**THE TASK**
Every line containing the word "https" is to be copied from the data below.

(Dataset records)

==========

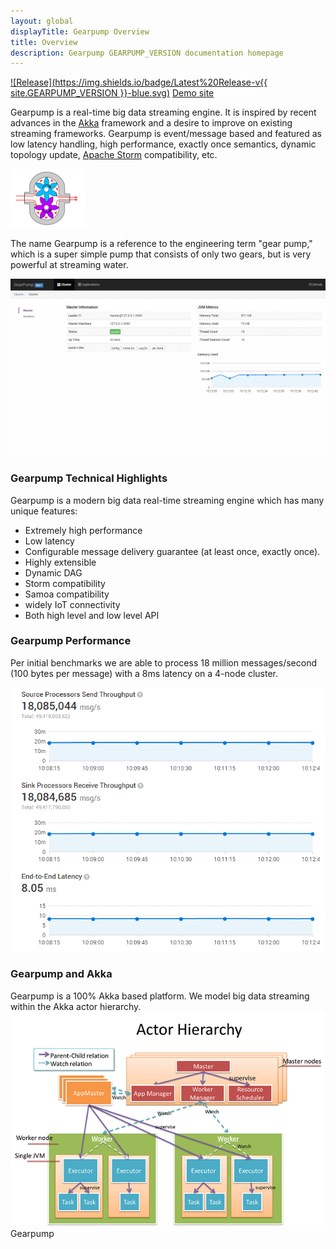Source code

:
 ```yaml
---
layout: global
displayTitle: Gearpump Overview
title: Overview 
description: Gearpump GEARPUMP_VERSION documentation homepage
---
```

[![Release](https://img.shields.io/badge/Latest%20Release-v{{ site.GEARPUMP_VERSION }}-blue.svg)](http://www.gearpump.io/download.html)   [Demo site](http://demo.gearpump.io/)

Gearpump is a real-time big data streaming engine.
It is inspired by recent advances in the [Akka](http://akka.io/) framework and a desire to improve on existing streaming frameworks.
Gearpump is event/message based and featured as low latency handling, high performance, exactly once semantics,
dynamic topology update, [Apache Storm](https://storm.apache.org/) compatibility, etc.

![logo](img/logo2.png)

The	name	Gearpump	is	a	reference to	the	engineering term "gear	pump,"	which	is	a	super simple
pump	that	consists of	only	two	gears,	but	is	very	powerful at	streaming water.

![UI](/img/dashboard.gif)

### Gearpump Technical Highlights
Gearpump is a modern big data real-time streaming engine which has many unique features:

* Extremely high performance
* Low latency
* Configurable message delivery guarantee (at least once, exactly once).
* Highly extensible
* Dynamic DAG
* Storm compatibility
* Samoa compatibility
* widely IoT connectivity
* Both high level and low level API


### Gearpump Performance
Per initial benchmarks we are able to process 18 million messages/second (100 bytes per message) with a 8ms latency on a 4-node cluster.

![bashboard](img/dashboard.png)

### Gearpump and Akka
Gearpump is a 100% Akka based platform. We model big data streaming within the Akka actor hierarchy.
![arctor hierarchy](img/actor_hierarchy.png)
Gearpump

==========

**WRITTEN SOLUTION**
[![Release](https://img.shields.io/badge/Latest%20Release-v{{ site.GEARPUMP_VERSION }}-blue.svg)](http://www.gearpump.io/download.html)   [Demo site](http://demo.gearpump.io/)
dynamic topology update, [Apache Storm](https://storm.apache.org/) compatibility, etc.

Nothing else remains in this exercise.